Police launched dawn raids on about 190 mosques, flats and offices linked to an Islamist group in Germany on Tuesday as the government banned the organisation, accusing it of radicalising youngsters, the interior ministry said.

Interior Minister Thomas de Maiziere said the DWR 'True Religion' organisation had contacted young people as it distributed copies of the Holy Quran and other religious material, and had persuaded about 140 of them to join militants in Iraq and Syria.

DWR made no reference to the raids on its website and did not immediately respond to a request for comment.

German Chancellor Angela Merkel has faced pressure to harden her line on security after a string of attacks claimed by Islamic State across Europe and criticism of her decision to let in about 900,000 migrants last year.

"Today's ban is not directed against the distribution of the Quran or translations of the Quran," de Maiziere told reporters.
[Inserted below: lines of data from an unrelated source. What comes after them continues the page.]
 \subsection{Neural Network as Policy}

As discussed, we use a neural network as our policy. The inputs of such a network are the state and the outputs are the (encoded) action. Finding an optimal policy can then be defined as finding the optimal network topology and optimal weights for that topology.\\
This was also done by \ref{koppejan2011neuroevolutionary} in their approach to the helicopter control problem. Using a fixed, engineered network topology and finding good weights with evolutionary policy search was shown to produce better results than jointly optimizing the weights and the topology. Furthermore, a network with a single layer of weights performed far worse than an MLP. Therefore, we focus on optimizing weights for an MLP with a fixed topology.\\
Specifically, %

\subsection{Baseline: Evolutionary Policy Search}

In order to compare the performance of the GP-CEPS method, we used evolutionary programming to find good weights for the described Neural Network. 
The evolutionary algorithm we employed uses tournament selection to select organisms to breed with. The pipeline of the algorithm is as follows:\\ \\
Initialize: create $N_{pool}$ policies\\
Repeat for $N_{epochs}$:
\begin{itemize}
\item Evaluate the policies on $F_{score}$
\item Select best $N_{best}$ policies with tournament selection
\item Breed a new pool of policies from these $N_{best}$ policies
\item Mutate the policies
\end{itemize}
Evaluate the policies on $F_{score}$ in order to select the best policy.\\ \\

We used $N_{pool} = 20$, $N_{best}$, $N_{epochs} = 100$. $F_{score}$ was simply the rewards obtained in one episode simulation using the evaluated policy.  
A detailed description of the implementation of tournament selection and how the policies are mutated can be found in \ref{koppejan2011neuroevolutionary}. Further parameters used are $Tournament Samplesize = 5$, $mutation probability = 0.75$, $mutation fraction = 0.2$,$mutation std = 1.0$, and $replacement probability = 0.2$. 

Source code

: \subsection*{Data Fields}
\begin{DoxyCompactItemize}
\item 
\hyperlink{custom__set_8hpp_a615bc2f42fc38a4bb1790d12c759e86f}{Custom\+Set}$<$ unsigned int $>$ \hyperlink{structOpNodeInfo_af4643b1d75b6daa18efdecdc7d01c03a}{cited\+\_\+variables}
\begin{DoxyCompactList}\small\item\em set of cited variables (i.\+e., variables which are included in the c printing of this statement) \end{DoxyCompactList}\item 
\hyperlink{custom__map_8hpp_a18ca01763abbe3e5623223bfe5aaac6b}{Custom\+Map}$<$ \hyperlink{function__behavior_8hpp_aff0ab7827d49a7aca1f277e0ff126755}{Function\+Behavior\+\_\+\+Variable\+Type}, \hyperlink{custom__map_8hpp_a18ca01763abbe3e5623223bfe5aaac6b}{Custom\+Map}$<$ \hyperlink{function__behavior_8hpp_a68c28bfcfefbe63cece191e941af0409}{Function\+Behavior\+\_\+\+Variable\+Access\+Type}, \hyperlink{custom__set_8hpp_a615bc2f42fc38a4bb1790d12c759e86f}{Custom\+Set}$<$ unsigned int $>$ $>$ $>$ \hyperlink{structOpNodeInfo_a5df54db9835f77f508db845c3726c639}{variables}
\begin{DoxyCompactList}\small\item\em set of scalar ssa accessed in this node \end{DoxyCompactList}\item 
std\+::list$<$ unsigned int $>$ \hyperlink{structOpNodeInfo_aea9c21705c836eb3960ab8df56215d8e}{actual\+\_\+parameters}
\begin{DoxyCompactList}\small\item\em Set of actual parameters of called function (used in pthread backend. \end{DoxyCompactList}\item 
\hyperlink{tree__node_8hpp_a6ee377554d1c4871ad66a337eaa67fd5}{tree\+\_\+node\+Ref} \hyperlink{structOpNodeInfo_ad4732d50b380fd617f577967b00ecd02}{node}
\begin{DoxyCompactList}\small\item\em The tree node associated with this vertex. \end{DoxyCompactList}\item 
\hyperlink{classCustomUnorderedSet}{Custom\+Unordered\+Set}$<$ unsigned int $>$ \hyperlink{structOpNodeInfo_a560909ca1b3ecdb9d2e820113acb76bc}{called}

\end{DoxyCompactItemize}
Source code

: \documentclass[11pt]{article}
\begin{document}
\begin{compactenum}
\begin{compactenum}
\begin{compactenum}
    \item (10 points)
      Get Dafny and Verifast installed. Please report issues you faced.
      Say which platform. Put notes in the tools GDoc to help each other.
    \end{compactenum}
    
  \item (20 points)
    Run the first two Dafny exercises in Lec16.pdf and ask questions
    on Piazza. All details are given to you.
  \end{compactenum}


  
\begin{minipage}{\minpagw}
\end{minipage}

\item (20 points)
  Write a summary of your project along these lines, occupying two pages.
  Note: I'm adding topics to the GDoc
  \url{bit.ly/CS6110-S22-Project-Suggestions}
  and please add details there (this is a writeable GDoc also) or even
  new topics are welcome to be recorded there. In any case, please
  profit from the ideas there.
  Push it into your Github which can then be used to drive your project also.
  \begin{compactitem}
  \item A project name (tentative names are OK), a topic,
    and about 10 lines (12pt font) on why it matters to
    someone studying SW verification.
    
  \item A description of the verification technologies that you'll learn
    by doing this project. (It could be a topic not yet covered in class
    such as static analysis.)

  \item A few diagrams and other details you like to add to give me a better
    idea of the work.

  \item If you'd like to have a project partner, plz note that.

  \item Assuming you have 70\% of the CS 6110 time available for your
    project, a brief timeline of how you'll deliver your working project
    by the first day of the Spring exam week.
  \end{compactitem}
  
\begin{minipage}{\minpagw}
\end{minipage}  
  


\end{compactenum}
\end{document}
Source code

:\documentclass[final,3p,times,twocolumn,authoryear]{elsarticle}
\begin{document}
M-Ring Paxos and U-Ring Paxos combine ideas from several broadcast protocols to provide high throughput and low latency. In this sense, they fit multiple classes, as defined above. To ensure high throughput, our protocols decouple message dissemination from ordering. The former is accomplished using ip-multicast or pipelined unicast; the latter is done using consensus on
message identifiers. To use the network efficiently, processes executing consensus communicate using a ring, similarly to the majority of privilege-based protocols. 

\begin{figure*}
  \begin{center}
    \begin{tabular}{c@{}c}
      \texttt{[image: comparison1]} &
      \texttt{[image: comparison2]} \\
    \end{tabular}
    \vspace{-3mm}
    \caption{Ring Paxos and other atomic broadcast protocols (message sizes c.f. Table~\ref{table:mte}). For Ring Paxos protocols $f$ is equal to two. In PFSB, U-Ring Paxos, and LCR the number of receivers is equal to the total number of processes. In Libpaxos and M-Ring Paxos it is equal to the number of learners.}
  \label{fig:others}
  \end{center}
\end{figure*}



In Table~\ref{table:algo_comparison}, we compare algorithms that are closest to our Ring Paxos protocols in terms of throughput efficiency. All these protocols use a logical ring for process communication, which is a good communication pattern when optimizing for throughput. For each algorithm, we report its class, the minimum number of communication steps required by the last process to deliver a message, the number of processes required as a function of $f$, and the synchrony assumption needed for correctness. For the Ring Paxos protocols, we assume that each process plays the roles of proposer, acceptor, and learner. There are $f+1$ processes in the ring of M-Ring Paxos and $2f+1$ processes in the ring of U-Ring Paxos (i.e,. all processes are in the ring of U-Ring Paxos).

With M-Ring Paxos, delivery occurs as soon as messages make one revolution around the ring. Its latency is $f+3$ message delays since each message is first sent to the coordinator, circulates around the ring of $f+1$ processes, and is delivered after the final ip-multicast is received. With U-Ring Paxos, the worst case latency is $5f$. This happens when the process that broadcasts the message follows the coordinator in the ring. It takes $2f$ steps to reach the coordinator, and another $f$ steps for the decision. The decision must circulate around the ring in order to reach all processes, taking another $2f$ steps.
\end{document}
He added, "Today's ban is rather directed against the abuse of religion by people propagating extremist ideologies and supporting terrorist organisations under the pretext of Islam."

The group had several hundred members, he said.

Concern over the number of migrants entering the country has boosted support for Alternative for Germany, a populist party that says Islam is incompatible with the German constitution and has siphoned off support from Merkel's conservatives.

A spokeswoman for the interior ministry said there was no indication that DWR was planning attacks itself.

The ban means DWR is now prohibited from taking part in information and distribution campaigns. De Maiziere said Tuesday's actions across 10 German states were the biggest crackdown on a group since the government shut down a movement known as Kalifatstaat (Caliphate State) in 2001, accusing it of "extremist activities".

The government has also banned five other organisation accused of having Islamist-Jihadist aspirations since 2012.